I remembered the days of old, and I meditated on all Your works; I meditated on the works of Your hands (Psalm 142:5), – once said the holy prophet king David. Therefore, an understanding of where we need to go arises from whether we have faith in God and how we learn from the achievements and mistakes of our ancestors.

In Rus’, the Orthodox faith was and remains the pivot that unites the country. And therefore, in order to be reborn after spiritual chaos, the Russian people must return to those values, traditions and customs of the Orthodox faith and culture, which give meaning to life, strength in the struggle against the enemies of Orthodoxy and support in defending the Homeland.

The Old Belief is not just some kind of different view on Orthodox Christianity, as some try to present on occasion, but it is Christianity in its purest and most unalterable form – our historical experience today can help the Russian people on the path of rebirth.

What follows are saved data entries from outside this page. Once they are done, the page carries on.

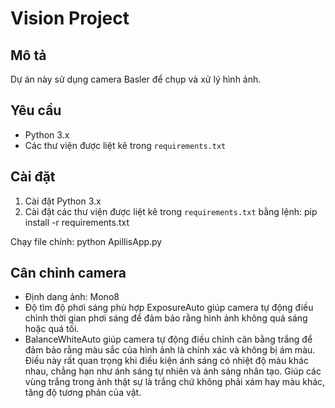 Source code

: # Vision Project

## Mô tả
Dự án này sử dụng camera Basler để chụp và xử lý hình ảnh.

## Yêu cầu
- Python 3.x
- Các thư viện được liệt kê trong `requirements.txt`

## Cài đặt
1. Cài đặt Python 3.x
2. Cài đặt các thư viện được liệt kê trong `requirements.txt` bằng lệnh: pip install -r requirements.txt

 Chạy file chính: 
python ApillisApp.py


## Cân chỉnh camera

- Định dang ảnh: Mono8
- Độ tìm độ phơi sáng phù hợp ExposureAuto giúp camera tự động điều chỉnh thời gian phơi sáng để đảm bảo rằng hình ảnh không quá sáng hoặc quá tối.
- BalanceWhiteAuto giúp camera tự động điều chỉnh cân bằng trắng để đảm bảo rằng màu sắc của hình ảnh là chính xác và không bị ám màu. Điều này rất quan trọng khi điều kiện ánh sáng có nhiệt độ màu khác nhau, chẳng hạn như ánh sáng tự nhiên và ánh sáng nhân tạo. Giúp các vùng trắng trong ảnh thật sự là trắng chứ không phải xám hay màu khác, tăng độ tương phản của vật.
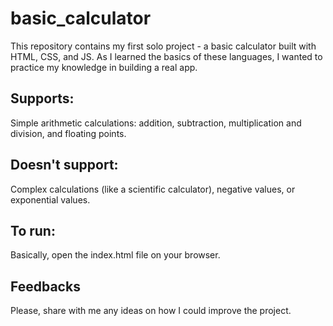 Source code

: # basic_calculator

This repository contains my first solo project - a basic calculator built with HTML, CSS, and JS.
As I learned the basics of these languages, I wanted to practice my knowledge in building a real app.

## Supports:

Simple arithmetic calculations: addition, subtraction, multiplication and division, and floating points.

## Doesn't support:

Complex calculations (like a scientific calculator), negative values, or exponential values.

## To run:

Basically, open the index.html file on your browser.

## Feedbacks

Please, share with me any ideas on how I could improve the project.
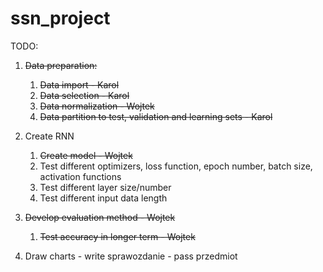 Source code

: # ssn_project
TODO:
1) ~~Data preparation:~~
    1) ~~Data import - Karol~~
    2) ~~Data selection - Karol~~
    3) ~~Data normalization - Wojtek~~
    4) ~~Data partition to test, validation and learning sets - Karol~~

2) Create RNN
    1) ~~Create model - Wojtek~~
    2) Test different optimizers, loss function, epoch number, batch size, activation functions
    3) Test different layer size/number
    4) Test different input data length
    
3) ~~Develop evaluation method - Wojtek~~
    1) ~~Test accuracy in longer term - Wojtek~~

4) Draw charts - write sprawozdanie - pass przedmiot
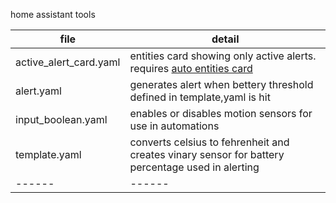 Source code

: home assistant tools


| file | detail |
| ------ | ------ |
| active_alert_card.yaml | entities card showing only active alerts.  requires [auto entities card] |
| alert.yaml | generates alert when bettery threshold defined in template,yaml is hit |
| input_boolean.yaml | enables or disables motion sensors for use in automations |
| template.yaml | converts celsius to fehrenheit and creates vinary sensor for battery percentage used in alerting |
| ------ | ------ |


[auto entities card]: https://github.com/thomasloven/lovelace-auto-entities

This experience consists of: relying on God’s help; in self-organisation; upholding the national Russian way of life, customs and culture; a strong large family, and; pious religious upbringing of the younger generation in honourable, conscientious work. Also, in good-neighbourly relations with the surrounding non-Orthodox and secular society, and in unity in all matters for the good of our Motherland, if, of course, this unity does not contradict religious convictions.

I would like to consider the theme of the unity of our history with only one, but, as I deem, convincing example.

In April of this year, I had the opportunity to visit a well-known Old-believer woman who lives a reclusive life in the Siberian taiga. Her name is Agafia Lykova. I am sure that this is not an empty sound for many of those present in this room: in the 1980s, the story of a family of hermits who had not been in contact with civilization for more than 40 years had the strongest resonance in the Soviet press.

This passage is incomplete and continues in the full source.